View details for DOI 10.1038/s41467-021-27472-5
View details for PubMedID 34903734
Preferential targeting of MCL-1 by a hydrocarbon-stapled BIM BH3 peptide.
2019; 10 (58): 6219-6233
BCL-2 family proteins are central regulators of apoptosis and represent prime therapeutic targets for overcoming cell death resistance in malignancies. However, plasticity of anti-apoptotic members, such as MCL-1, often allows for a switch in cell death dependency patterns that lie outside the binding profile of targeted BH3-mimetics. Therefore discovery of therapeutics that effectively inactivate all anti-apoptotic members is a high priority. To address this we tested the potency of a hydrocarbon stapled BIM BH3 peptide (BIM SAHB A ) to overcome both BCL-2 and MCL-1 apoptotic resistance given BIM's naturally wide ranging affinity for all BCL-2 family multidomain members. BIM SAHB A effectively killed diffuse large B-cell lymphoma (DLBCL) cell lines regardless of their anti-apoptotic dependence.
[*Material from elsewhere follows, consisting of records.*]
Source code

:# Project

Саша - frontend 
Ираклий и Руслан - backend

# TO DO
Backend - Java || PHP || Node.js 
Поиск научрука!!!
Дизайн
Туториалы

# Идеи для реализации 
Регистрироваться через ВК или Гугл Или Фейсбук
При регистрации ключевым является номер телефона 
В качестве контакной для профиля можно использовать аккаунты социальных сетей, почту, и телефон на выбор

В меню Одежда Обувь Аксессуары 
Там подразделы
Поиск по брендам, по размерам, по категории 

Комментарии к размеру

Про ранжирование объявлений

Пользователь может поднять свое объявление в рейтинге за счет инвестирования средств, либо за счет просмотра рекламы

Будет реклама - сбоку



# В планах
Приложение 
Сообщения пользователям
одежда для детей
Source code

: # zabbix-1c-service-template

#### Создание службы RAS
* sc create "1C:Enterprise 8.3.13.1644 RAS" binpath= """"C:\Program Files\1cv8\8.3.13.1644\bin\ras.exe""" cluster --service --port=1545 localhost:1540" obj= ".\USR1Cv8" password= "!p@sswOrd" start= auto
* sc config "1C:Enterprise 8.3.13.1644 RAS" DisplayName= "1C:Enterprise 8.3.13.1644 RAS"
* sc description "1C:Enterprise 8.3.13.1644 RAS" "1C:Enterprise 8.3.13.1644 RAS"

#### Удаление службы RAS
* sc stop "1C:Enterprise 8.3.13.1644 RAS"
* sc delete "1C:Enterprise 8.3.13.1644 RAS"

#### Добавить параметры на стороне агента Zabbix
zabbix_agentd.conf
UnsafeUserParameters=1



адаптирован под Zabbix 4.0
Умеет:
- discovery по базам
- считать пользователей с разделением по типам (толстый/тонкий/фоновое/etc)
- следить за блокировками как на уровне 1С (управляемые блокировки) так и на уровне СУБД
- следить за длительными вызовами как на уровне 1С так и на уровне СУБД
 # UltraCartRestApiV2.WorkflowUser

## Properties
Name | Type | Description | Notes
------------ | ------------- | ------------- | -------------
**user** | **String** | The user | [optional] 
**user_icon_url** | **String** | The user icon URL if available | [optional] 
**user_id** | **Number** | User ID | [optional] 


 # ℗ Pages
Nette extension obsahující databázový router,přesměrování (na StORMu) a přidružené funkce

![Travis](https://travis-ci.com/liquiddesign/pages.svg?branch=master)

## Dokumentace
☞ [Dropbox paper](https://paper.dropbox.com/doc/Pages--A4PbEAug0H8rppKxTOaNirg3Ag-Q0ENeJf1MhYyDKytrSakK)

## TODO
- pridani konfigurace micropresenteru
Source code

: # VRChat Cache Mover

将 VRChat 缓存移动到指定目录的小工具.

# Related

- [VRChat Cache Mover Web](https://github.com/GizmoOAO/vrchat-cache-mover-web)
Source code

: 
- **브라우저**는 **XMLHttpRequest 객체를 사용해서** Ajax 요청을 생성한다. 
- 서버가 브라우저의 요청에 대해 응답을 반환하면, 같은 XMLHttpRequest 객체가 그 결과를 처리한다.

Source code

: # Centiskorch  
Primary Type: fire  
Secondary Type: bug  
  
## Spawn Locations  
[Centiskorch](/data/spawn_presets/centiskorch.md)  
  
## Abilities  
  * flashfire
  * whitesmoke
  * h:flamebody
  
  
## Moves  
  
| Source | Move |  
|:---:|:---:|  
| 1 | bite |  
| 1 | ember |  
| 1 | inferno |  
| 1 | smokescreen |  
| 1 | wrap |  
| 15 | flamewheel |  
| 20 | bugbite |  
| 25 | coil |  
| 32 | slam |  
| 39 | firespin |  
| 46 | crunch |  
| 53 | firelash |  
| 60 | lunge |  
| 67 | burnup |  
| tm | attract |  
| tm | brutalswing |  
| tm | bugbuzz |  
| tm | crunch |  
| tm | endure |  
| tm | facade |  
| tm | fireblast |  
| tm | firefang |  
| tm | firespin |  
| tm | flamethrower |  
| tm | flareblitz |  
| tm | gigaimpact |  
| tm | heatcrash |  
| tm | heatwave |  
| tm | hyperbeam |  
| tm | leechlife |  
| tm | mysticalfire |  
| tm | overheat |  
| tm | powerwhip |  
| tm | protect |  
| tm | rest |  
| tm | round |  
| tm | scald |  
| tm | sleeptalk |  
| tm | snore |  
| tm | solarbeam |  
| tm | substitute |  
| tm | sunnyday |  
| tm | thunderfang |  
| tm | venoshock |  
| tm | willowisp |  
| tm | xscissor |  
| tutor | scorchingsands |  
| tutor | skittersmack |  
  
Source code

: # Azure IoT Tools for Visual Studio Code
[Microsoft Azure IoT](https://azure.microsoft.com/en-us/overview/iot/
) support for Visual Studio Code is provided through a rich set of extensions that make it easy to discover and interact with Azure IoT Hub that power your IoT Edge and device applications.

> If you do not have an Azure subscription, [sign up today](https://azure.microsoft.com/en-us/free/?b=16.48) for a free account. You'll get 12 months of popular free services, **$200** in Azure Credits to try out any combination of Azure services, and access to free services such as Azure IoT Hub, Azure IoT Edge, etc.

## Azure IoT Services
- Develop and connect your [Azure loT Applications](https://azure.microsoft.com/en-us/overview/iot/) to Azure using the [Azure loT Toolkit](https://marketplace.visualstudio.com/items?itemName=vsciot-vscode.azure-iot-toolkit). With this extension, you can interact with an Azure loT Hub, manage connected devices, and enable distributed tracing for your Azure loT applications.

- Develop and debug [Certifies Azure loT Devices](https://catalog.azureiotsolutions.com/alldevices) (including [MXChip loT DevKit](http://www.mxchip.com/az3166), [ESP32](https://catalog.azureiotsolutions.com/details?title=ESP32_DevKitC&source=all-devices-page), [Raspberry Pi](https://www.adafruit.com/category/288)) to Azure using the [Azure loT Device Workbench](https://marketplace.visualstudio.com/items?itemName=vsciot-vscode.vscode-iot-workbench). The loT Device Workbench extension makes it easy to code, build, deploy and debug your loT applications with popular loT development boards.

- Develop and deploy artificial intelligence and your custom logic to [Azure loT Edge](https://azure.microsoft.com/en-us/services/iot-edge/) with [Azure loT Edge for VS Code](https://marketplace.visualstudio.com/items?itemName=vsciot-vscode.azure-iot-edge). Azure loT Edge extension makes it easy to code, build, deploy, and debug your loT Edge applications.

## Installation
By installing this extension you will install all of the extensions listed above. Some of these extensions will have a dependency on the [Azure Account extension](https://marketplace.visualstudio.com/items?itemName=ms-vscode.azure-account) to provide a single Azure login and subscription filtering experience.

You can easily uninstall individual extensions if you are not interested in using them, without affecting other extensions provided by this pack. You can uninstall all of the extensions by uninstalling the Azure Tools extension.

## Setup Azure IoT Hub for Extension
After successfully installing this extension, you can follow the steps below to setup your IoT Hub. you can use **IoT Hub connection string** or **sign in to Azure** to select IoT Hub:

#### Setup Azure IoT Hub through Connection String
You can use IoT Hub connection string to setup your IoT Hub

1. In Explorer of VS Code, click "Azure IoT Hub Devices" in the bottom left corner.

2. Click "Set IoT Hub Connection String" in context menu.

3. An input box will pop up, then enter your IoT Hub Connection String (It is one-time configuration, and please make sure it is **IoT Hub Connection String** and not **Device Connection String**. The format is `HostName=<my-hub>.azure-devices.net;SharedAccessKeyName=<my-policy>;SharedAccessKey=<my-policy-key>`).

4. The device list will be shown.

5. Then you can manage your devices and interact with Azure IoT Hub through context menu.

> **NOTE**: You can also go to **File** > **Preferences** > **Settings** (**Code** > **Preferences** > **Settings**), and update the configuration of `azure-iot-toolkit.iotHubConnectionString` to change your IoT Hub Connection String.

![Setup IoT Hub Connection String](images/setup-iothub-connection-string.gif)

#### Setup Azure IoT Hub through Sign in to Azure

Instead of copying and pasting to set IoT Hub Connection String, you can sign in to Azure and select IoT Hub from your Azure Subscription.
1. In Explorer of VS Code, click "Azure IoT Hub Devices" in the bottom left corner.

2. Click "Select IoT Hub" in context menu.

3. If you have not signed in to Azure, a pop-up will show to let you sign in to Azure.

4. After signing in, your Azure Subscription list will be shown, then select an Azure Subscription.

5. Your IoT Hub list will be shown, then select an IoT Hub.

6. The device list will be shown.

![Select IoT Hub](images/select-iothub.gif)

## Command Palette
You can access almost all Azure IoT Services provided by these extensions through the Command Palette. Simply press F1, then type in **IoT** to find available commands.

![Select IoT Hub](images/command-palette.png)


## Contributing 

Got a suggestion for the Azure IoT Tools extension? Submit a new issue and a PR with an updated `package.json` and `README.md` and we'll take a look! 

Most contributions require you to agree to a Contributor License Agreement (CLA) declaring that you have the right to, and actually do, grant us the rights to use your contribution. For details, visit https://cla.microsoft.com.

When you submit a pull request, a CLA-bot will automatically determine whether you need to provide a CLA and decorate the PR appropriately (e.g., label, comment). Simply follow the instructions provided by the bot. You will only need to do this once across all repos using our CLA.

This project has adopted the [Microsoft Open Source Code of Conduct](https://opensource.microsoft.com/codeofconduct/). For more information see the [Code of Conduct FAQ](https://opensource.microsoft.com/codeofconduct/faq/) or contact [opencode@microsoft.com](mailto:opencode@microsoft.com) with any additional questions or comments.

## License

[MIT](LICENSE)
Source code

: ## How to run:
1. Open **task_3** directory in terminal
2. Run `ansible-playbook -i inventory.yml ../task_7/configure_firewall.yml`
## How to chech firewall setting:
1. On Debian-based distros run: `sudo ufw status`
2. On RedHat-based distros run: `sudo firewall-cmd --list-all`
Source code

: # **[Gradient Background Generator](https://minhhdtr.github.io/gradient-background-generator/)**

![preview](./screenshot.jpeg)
Despite BIM BH3's ability to bind all BCL-2 anti-apoptotic proteins, BIM SAHB A 's dominant intracellular target was MCL-1 and this specificity was exploited in sequenced combination BH3-mimetic treatments targeting BCL-2, BCL-XL, and BCL-W. Extending this MCL-1 functional dependence, mouse embryonic fibroblasts (MEFs) deficient in MCL-1 were resistant to mitochondrial changes induced by BIM SAHB A . This study demonstrates the importance of understanding BH3 mimetic functional intracellular affinities for optimized use and highlights the diagnostic and therapeutic promise of a BIM BH3 peptide mimetic as a potential MCL-1 inhibitor.